* WORK INSTRUCTION *
What you return must be exactly the lines from the one containing "iconv('utf-8', 'us-ascii//TRANSLIT', $text);" through the close of the listing, both included.

* SUPPLIED RECORDS *
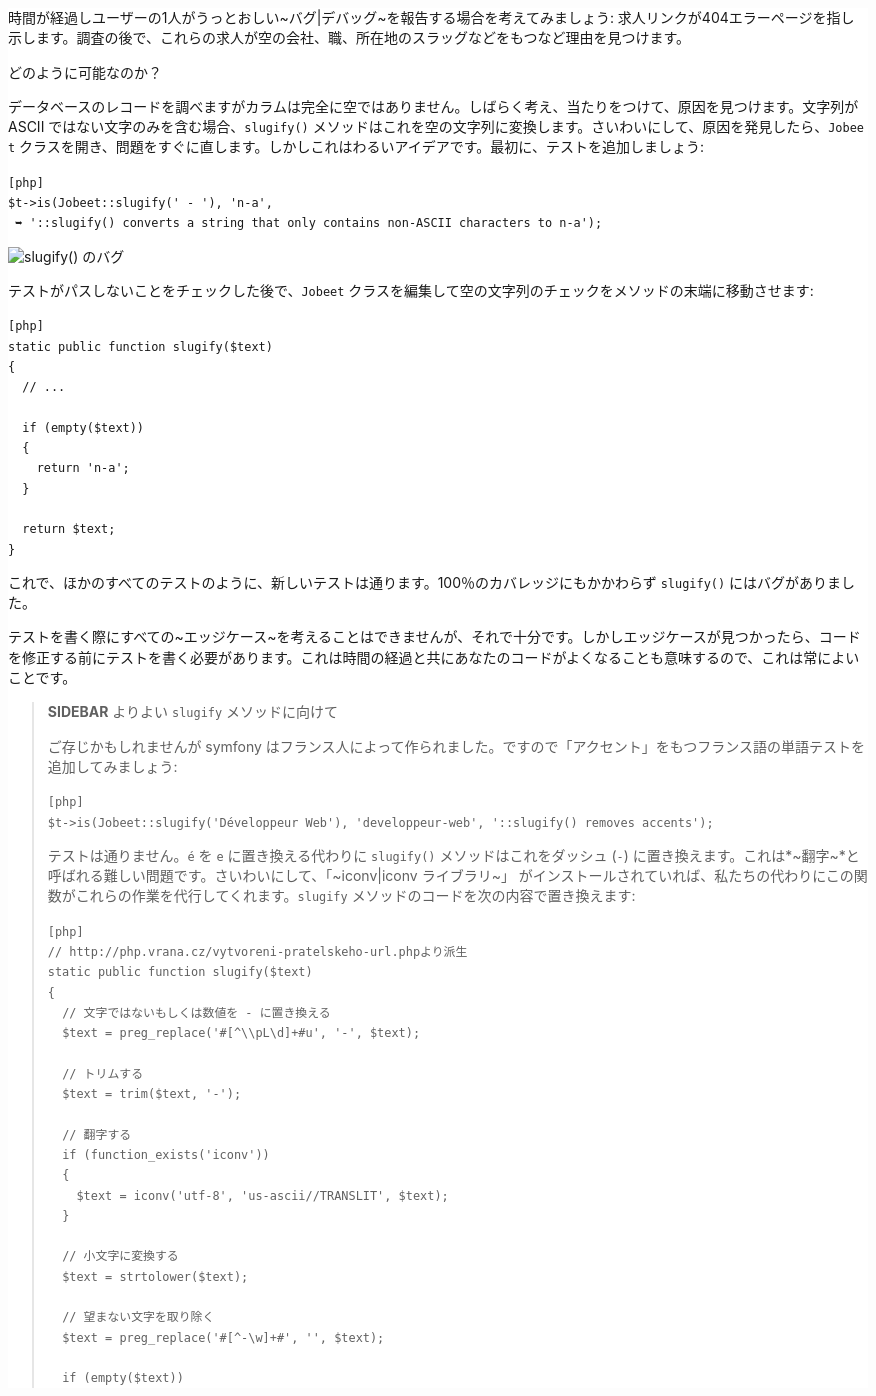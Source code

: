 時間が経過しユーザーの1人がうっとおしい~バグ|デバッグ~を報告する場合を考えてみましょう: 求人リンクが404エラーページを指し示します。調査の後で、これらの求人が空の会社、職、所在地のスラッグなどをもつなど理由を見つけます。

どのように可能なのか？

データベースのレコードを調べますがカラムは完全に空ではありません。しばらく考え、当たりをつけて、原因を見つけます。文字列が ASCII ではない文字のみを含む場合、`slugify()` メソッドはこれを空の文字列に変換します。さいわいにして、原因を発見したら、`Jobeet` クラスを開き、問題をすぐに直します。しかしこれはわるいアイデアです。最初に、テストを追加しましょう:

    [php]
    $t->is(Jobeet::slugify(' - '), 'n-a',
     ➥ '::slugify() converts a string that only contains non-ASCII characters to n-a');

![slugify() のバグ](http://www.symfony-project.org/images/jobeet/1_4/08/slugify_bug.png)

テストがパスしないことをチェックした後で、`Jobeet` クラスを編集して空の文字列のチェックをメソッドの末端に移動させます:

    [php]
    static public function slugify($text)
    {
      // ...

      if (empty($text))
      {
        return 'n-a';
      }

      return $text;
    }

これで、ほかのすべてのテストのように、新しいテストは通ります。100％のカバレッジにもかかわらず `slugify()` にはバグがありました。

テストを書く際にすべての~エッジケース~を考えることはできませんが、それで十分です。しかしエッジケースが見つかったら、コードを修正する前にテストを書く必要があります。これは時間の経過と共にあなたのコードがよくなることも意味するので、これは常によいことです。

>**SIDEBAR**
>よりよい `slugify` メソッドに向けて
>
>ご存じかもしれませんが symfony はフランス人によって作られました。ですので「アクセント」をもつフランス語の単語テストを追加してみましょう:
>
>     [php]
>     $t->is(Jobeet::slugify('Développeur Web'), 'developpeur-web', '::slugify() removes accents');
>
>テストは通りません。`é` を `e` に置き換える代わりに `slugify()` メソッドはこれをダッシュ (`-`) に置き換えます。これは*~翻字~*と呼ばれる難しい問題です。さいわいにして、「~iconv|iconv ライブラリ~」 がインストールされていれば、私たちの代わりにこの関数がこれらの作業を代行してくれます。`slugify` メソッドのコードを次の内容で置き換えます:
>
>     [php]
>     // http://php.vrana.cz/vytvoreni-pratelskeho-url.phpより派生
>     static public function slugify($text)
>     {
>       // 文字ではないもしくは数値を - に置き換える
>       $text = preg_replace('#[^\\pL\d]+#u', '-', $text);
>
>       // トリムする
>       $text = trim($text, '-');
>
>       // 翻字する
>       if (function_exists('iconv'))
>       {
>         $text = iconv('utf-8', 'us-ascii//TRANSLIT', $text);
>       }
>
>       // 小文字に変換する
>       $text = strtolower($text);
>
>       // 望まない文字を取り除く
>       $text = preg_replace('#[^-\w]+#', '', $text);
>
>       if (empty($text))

* ANSWER BOX *
>         $text = iconv('utf-8', 'us-ascii//TRANSLIT', $text);
>       }
>
>       // 小文字に変換する
>       $text = strtolower($text);
>
>       // 望まない文字を取り除く
>       $text = preg_replace('#[^-\w]+#', '', $text);
>
>       if (empty($text))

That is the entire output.